» **Work item**
Tally the lines containing "document" in this data. Respond with the tally alone.

» **Data extracts**
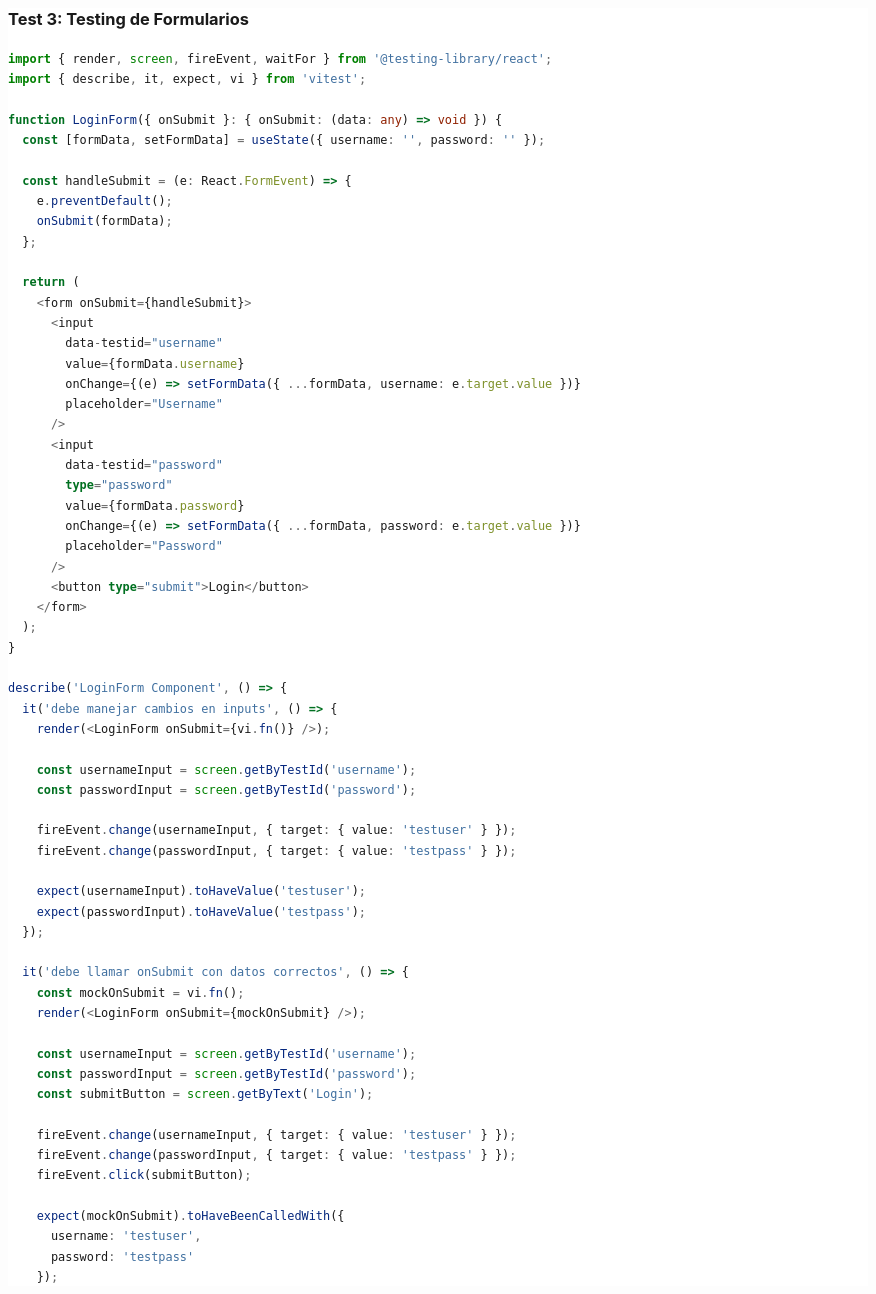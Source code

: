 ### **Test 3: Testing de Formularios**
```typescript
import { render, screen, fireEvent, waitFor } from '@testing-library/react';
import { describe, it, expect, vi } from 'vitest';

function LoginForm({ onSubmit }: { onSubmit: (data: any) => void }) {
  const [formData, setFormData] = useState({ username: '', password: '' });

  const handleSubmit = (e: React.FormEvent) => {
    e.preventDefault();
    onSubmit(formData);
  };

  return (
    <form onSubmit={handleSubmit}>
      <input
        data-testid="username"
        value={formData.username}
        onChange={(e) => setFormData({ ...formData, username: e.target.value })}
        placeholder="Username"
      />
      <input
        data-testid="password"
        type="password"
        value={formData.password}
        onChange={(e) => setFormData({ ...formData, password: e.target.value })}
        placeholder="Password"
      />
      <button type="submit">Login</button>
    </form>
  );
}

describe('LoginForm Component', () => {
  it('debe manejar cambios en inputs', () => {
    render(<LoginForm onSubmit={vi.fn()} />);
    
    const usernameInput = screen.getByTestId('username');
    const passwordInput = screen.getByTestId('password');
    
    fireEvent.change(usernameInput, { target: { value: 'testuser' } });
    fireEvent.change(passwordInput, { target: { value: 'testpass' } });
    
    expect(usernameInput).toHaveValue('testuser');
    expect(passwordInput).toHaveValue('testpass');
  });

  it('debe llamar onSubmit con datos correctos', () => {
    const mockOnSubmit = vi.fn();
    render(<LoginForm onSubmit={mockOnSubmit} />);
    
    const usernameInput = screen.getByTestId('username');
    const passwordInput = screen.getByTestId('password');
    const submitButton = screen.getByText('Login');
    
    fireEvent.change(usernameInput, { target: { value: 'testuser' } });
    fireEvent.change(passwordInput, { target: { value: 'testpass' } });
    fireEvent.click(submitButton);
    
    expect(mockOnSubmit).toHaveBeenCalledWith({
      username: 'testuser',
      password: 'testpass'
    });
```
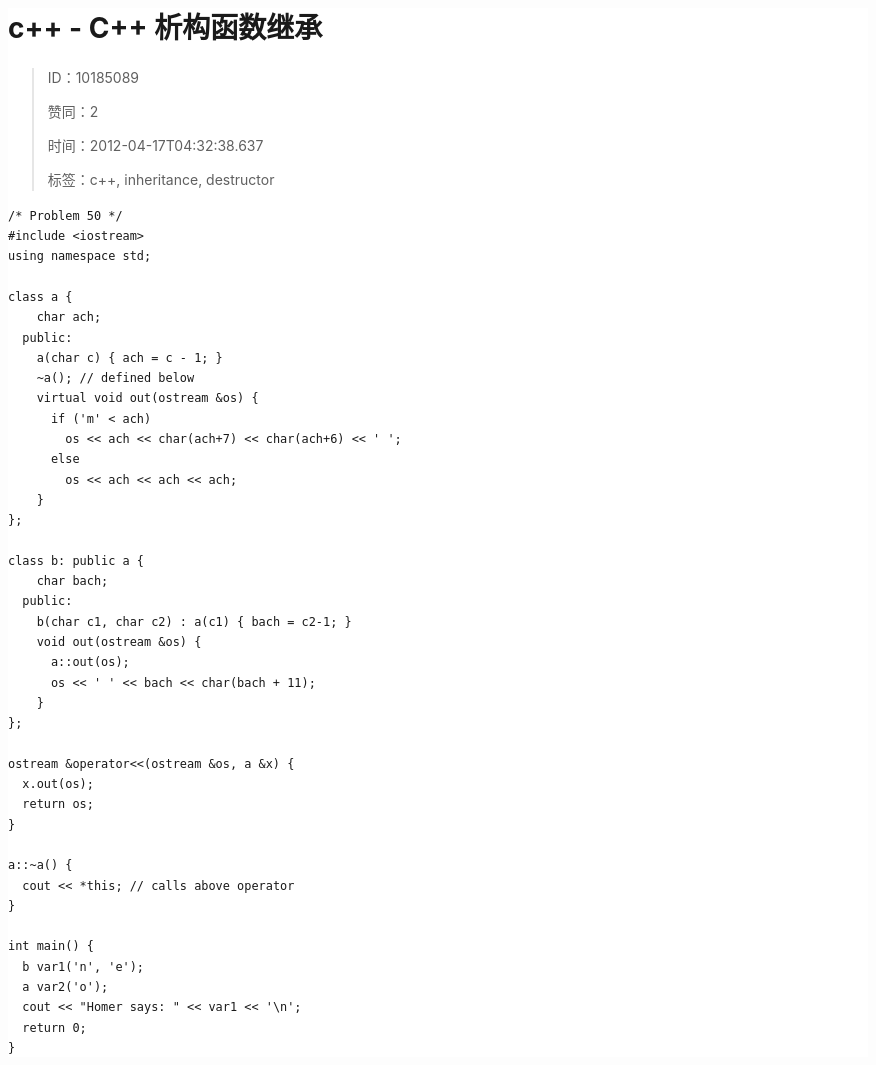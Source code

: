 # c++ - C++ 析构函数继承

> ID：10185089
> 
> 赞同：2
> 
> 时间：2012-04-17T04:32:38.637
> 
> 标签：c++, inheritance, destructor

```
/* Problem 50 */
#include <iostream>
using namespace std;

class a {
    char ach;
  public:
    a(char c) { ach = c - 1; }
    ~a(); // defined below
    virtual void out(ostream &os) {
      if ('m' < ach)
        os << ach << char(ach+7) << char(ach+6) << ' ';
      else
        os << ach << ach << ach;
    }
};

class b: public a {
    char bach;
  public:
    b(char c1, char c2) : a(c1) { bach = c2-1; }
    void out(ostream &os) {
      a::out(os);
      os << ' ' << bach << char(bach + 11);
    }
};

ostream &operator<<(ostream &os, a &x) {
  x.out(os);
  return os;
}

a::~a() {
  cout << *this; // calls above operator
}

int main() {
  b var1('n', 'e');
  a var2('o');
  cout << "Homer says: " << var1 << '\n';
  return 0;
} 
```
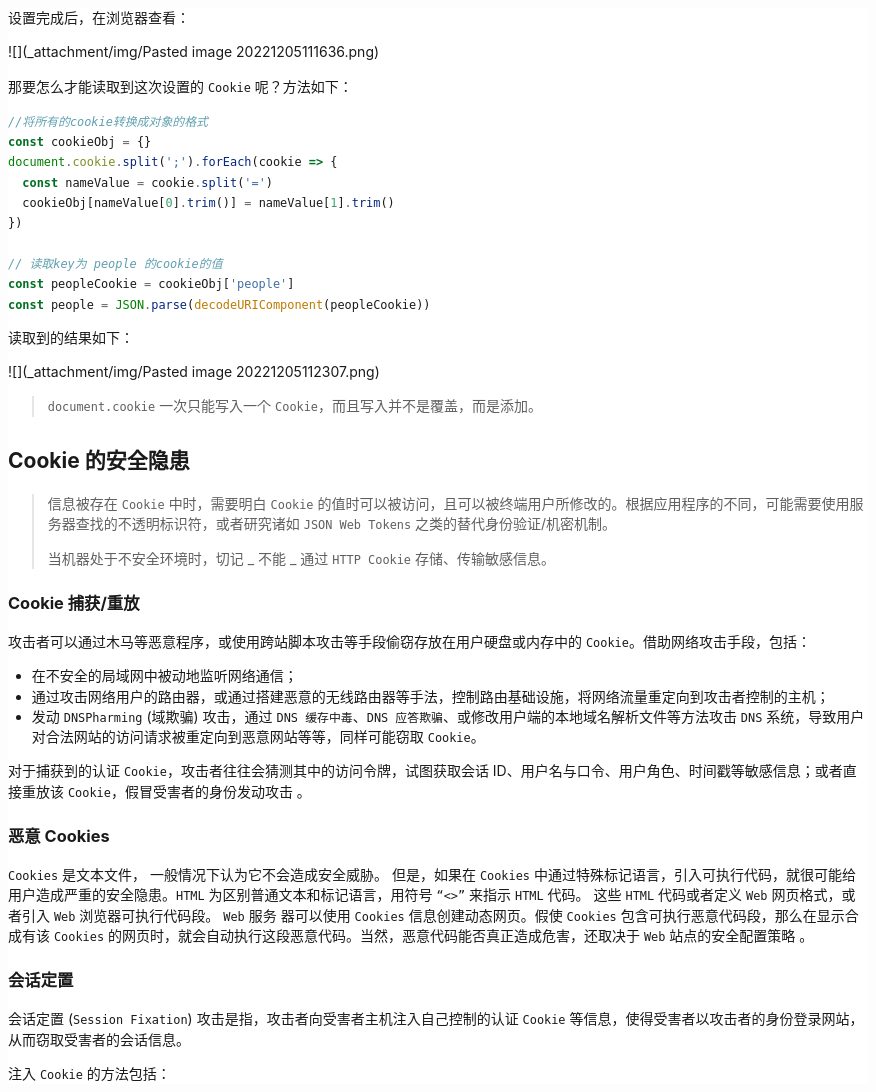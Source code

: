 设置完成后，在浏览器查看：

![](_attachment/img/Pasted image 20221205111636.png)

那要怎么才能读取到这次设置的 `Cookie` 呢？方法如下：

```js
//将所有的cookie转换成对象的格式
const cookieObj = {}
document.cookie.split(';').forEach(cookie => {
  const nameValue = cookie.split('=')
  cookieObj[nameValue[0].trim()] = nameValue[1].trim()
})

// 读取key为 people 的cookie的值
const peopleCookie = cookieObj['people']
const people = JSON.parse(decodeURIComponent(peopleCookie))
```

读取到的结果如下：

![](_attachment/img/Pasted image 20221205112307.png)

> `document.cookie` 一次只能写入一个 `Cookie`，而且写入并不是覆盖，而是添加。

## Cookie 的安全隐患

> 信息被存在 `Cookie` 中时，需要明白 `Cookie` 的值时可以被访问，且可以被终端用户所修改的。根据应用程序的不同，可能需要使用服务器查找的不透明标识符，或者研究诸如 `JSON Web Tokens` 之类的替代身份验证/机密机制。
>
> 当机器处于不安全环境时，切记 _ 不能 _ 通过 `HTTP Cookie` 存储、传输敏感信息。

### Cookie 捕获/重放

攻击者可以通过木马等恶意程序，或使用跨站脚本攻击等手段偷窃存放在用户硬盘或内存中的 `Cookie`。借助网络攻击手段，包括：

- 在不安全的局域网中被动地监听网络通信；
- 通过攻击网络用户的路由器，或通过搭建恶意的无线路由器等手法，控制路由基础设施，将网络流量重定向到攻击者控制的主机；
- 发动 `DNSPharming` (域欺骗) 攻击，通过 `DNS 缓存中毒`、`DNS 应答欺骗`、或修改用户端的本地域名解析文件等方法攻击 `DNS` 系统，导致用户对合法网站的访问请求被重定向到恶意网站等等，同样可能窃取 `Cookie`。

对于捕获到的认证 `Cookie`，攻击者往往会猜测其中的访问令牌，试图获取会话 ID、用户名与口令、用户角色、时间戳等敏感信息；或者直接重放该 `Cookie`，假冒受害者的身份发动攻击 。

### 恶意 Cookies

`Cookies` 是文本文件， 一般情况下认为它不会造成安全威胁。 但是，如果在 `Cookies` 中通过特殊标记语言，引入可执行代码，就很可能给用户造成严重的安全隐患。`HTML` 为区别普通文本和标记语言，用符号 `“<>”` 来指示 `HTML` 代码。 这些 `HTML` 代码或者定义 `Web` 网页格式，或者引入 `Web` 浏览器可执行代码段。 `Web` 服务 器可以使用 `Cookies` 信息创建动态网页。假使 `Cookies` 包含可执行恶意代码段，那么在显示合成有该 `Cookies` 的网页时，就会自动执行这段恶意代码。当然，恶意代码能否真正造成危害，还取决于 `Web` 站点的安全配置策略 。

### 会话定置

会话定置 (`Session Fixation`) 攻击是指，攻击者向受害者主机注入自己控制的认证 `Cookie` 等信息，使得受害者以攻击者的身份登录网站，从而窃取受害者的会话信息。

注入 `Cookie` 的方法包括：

» **Task output**
2